* **Source data**:
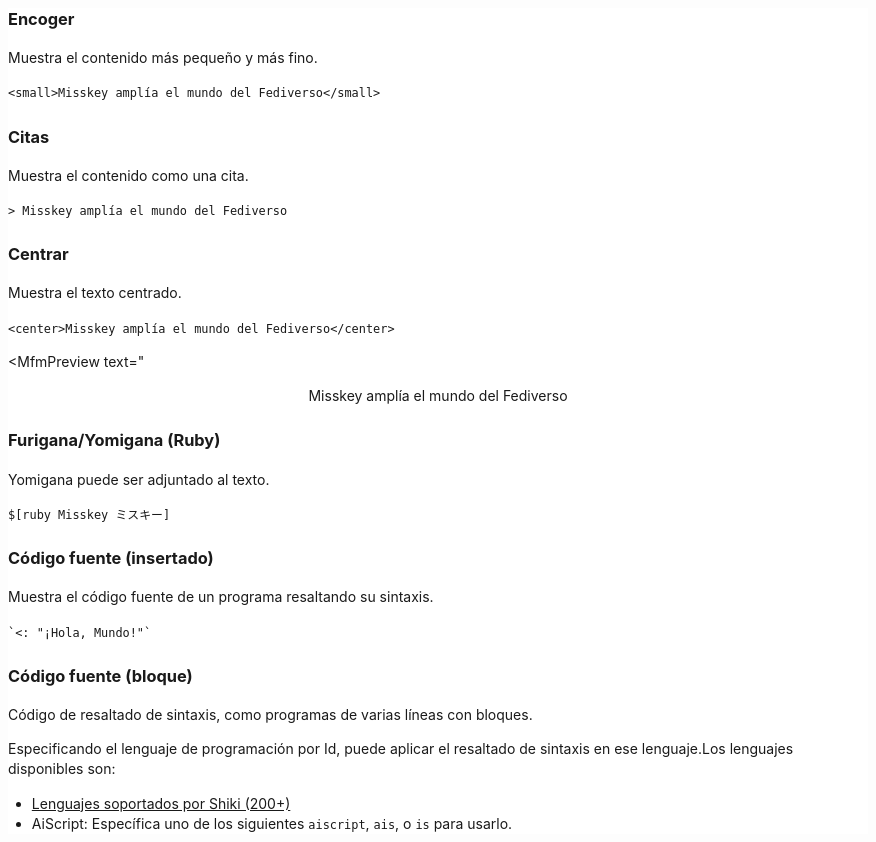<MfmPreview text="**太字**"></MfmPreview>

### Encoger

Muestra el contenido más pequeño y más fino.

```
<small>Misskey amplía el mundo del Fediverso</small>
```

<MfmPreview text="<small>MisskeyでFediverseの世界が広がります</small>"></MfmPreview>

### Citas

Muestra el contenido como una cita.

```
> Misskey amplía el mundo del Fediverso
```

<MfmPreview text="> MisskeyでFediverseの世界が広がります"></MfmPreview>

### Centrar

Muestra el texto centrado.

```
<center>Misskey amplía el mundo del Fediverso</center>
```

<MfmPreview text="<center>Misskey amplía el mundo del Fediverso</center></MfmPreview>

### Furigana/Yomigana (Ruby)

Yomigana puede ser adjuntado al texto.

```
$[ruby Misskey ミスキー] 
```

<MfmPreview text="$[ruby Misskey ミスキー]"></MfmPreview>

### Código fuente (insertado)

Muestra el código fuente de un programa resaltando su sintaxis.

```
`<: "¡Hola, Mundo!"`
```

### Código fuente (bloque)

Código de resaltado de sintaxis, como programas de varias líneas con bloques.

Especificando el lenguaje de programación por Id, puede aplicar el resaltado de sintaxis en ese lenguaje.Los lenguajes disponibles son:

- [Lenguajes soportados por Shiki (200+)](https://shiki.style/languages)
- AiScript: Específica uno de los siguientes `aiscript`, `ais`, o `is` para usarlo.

* **How to complete this task**: Would it be possible to reproduce the material word for word, images omitted?

* **Solution to the problem**:
<MfmPreview text="**太字**"></MfmPreview>

### Encoger

Muestra el contenido más pequeño y más fino.

```
<small>Misskey amplía el mundo del Fediverso</small>
```

<MfmPreview text="<small>MisskeyでFediverseの世界が広がります</small>"></MfmPreview>

### Citas

Muestra el contenido como una cita.

```
> Misskey amplía el mundo del Fediverso
```

<MfmPreview text="> MisskeyでFediverseの世界が広がります"></MfmPreview>

### Centrar

Muestra el texto centrado.

```
<center>Misskey amplía el mundo del Fediverso</center>
```

<MfmPreview text="<center>Misskey amplía el mundo del Fediverso</center></MfmPreview>

### Furigana/Yomigana (Ruby)

Yomigana puede ser adjuntado al texto.

```
$[ruby Misskey ミスキー] 
```

<MfmPreview text="$[ruby Misskey ミスキー]"></MfmPreview>

### Código fuente (insertado)

Muestra el código fuente de un programa resaltando su sintaxis.

```
`<: "¡Hola, Mundo!"`
```

### Código fuente (bloque)

Código de resaltado de sintaxis, como programas de varias líneas con bloques.

Especificando el lenguaje de programación por Id, puede aplicar el resaltado de sintaxis en ese lenguaje.Los lenguajes disponibles son:

- [Lenguajes soportados por Shiki (200+)](https://shiki.style/languages)
- AiScript: Específica uno de los siguientes `aiscript`, `ais`, o `is` para usarlo.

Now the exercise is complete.